Forum - compression programs.

      Compression programs


    To begin with sore topic:
compression of the text. Almost
ideal is
compression of the text by the method of Huffman (net) - for 
text (large size), this method is more progressive than

LZSS (RLE generally keep quiet about). About
Huffman compression and will
speech.


            Theory


   Texts usually written either in Russian or English, so often 
repeated would be no more than 90 (Latin) or 120-140 characters 
(Russian). And the rough estimated 30% of them occupy

very frequent letters.

   From all this it follows that
we need to convert the algorithm
Huffman compression, so that
He worked in these conditions.

   The first thing we need to do - make a table of frequency 
used items - array of 256 bytes. In the first

place should be the most common symbol, at last - the least. 
Examples will not lead, as do

it is very easy.


   Thus, the array is obtained, now
most important: developing
format in which data is stored. The principle is: all
numbers are divided into 5 groups according to the number of 
bits: 


     Group Number of bits

       January 1

       February 2

       March 3

       4 4-8


   Numbers with the first of the third group
coded as follows: first there is a N
included bits - which number
group, as many bits. Then
is the sheer number (of bits in the group), the first of its 
value set to 0. (For ease of mastering the material, see 
ZXRevyu 1 / 95). Example: 


   Number 0. Occupies 1 bit:% 0.
The number of the first group. Hence, it
will appear as% 10 - total
2 bits.


   Number 3. Occupies 2 bits:
% 11. Group 2:% 11 01 - four
bits. Number itself is transformed
from% 11 to% 01, the program-decompressor could count
the group number.


    As you can see, the more the group, the smaller the payoff:


   Group Gain (bits)

     June 1

     April 2

     March 2


   But still a win
great. But if you go further on
this way, the 8-bit numbers
will encode 16 bits
7-bit - 14, that does not suit us.

   Therefore, for 4-8 teams have a special format: instead of
units with the number of recorded bits = 0 - sign spetsformata. 
Then we write more one bit: if it is 0, then for

it is normal octet
number (in the case of 6, 7, 8 groups).
If it is 1, then followed by the
5-bit number (4, Group 5).

 Group (bits) Gain (bits)

      4 +1

      5 +1

      6 -2

      7 -2

      8 -2


   Example: number 255. 8-th group,% 11111111. After 
compression: % 00% 11111111 (loss of 2 bytes).

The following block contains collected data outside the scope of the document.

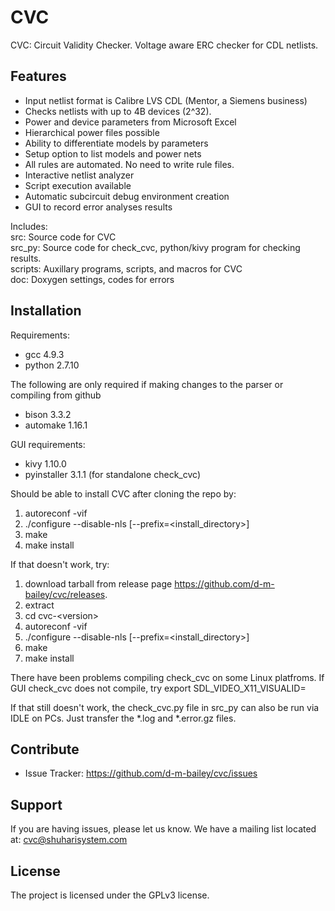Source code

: # CVC

CVC: Circuit Validity Checker. Voltage aware ERC checker for CDL netlists.

Features
--------
- Input netlist format is Calibre LVS CDL (Mentor, a Siemens business)
- Checks netlists with up to 4B devices (2^32).
- Power and device parameters from Microsoft Excel
- Hierarchical power files possible
- Ability to differentiate models by parameters
- Setup option to list models and power nets
- All rules are automated. No need to write rule files.
- Interactive netlist analyzer
- Script execution available
- Automatic subcircuit debug environment creation
- GUI to record error analyses results

Includes:  
src: Source code for CVC  
src_py: Source code for check_cvc, python/kivy program for checking results.  
scripts: Auxillary programs, scripts, and macros for CVC  
doc: Doxygen settings, codes for errors  

Installation
------------

Requirements:
- gcc 4.9.3
- python 2.7.10

The following are only required if making changes to the parser or compiling from github
- bison 3.3.2
- automake 1.16.1

GUI requirements:
- kivy 1.10.0
- pyinstaller 3.1.1 (for standalone check_cvc)

Should be able to install CVC after cloning the repo by:

1. autoreconf -vif
2. ./configure --disable-nls [--prefix=<install_directory>]
3. make
4. make install

If that doesn't work, try:

1. download tarball from release page https://github.com/d-m-bailey/cvc/releases.
2. extract
3. cd cvc-\<version>
4. autoreconf -vif
5. ./configure --disable-nls [--prefix=<install_directory>]
6. make
7. make install

There have been problems compiling check_cvc on some Linux platfroms.
If GUI check_cvc does not compile, try
export SDL_VIDEO_X11_VISUALID=

If that still doesn't work, the check_cvc.py file in src_py can also be run via IDLE on PCs.
Just transfer the \*.log and \*.error.gz files.

Contribute
----------

- Issue Tracker: https://github.com/d-m-bailey/cvc/issues

Support
-------

If you are having issues, please let us know.
We have a mailing list located at: cvc@shuharisystem.com

License
-------

The project is licensed under the GPLv3 license.
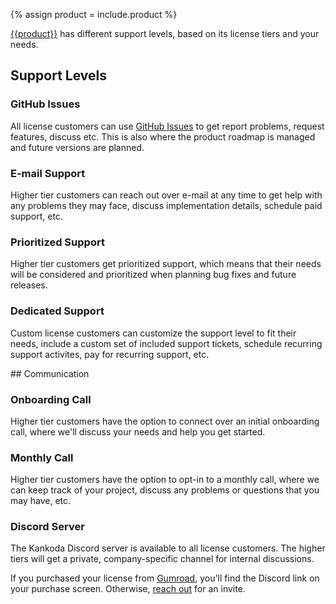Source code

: {% assign product = include.product %}

[{{product}}]({{include.url}}) has different support levels, based on its license tiers and your needs.


## Support Levels


### GitHub Issues

All license customers can use [GitHub Issues]({{site.urls.github}}/issues) to get report problems, request features, discuss etc. This is also where the product roadmap is managed and future versions are planned.


### E-mail Support

Higher tier customers can reach out over e-mail at any time to get help with any problems they may face, discuss implementation details, schedule paid support, etc.


### Prioritized Support

Higher tier customers get prioritized support, which means that their needs will be considered and prioritized when planning bug fixes and future releases.


### Dedicated Support

Custom license customers can customize the support level to fit their needs, include a custom set of included support tickets, schedule recurring support activites, pay for recurring support, etc.


<a name="communication">
## Communication


### Onboarding Call

Higher tier customers have the option to connect over an initial onboarding call, where we'll discuss your needs and help you get started.


### Monthly Call

Higher tier customers have the option to opt-in to a monthly call, where we can keep track of your project, discuss any problems or questions that you may have, etc.


### Discord Server

The Kankoda Discord server is available to all license customers. The higher tiers will get a private, company-specific channel for internal discussions.

If you purchased your license from [Gumroad]({{site.urls.gumroad}}), you'll find the Discord link on your purchase screen. Otherwise, [reach out]({{site.email_url}}?subject=Discord) for an invite.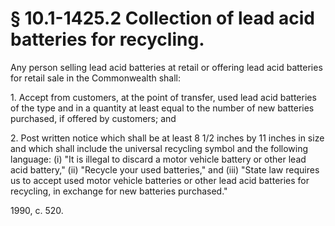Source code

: # § 10.1-1425.2 Collection of lead acid batteries for recycling.

<p>Any person selling lead acid batteries at retail or offering lead acid batteries for retail sale in the Commonwealth shall:</p><p>1. Accept from customers, at the point of transfer, used lead acid batteries of the type and in a quantity at least equal to the number of new batteries purchased, if offered by customers; and</p><p>2. Post written notice which shall be at least 8 1/2 inches by 11 inches in size and which shall include the universal recycling symbol and the following language: (i) "It is illegal to discard a motor vehicle battery or other lead acid battery," (ii) "Recycle your used batteries," and (iii) "State law requires us to accept used motor vehicle batteries or other lead acid batteries for recycling, in exchange for new batteries purchased."</p><p>1990, c. 520.</p>
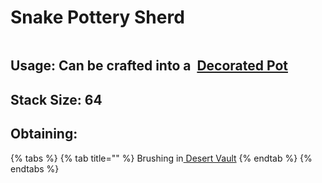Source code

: # Snake Pottery Sherd

<figure><img src="https://github.com/user-attachments/assets/9e3df67d-5067-4fc2-a2da-498b7595a331" alt=""><figcaption></figcaption></figure>

## Usage: Can be crafted into a <img src="https://minecraft.wiki/images/thumb/Decorated_Pot_(N)_JE2_BE2.png/150px-Decorated_Pot_(N)_JE2_BE2.png?1209f" alt="" data-size="line"> [Decorated Pot](https://minecraft.wiki/w/Decorated\_Pot)

## <img src="https://minecraft.wiki/images/Light_Gray_Bundle_JE1_BE1.png?b552e" alt="" data-size="line">Stack Size: 64

## Obtaining:

{% tabs %}
{% tab title="" %}
Brushing in[ Desert Vault](../../sturctures/desert-vault.md)
{% endtab %}
{% endtabs %}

   Number 64. 7-I group,% 01000
000. Result:% 00% 01000000
(Again, a loss).


   Number 8. Group 4,% 0000100
0. Result:% 01% 01000 (gain 1 bit).


    But the numbers with the numbers
32 - 255 the vast majority - you might say. Here and
makes itself known Huffman algorithm: in fact in the table, we 
coded most occurring less character codes, and especially in 
the texts, such symbols and will make us the majority (in

Russian and English - the vowels
spaces).


   Algorithm: uncompressed
program should rasskompressirovat code, then the table
find the corresponding symbol.


   An example of such a decompressor:
(Program damp, not relotsiruemaya, not optimized).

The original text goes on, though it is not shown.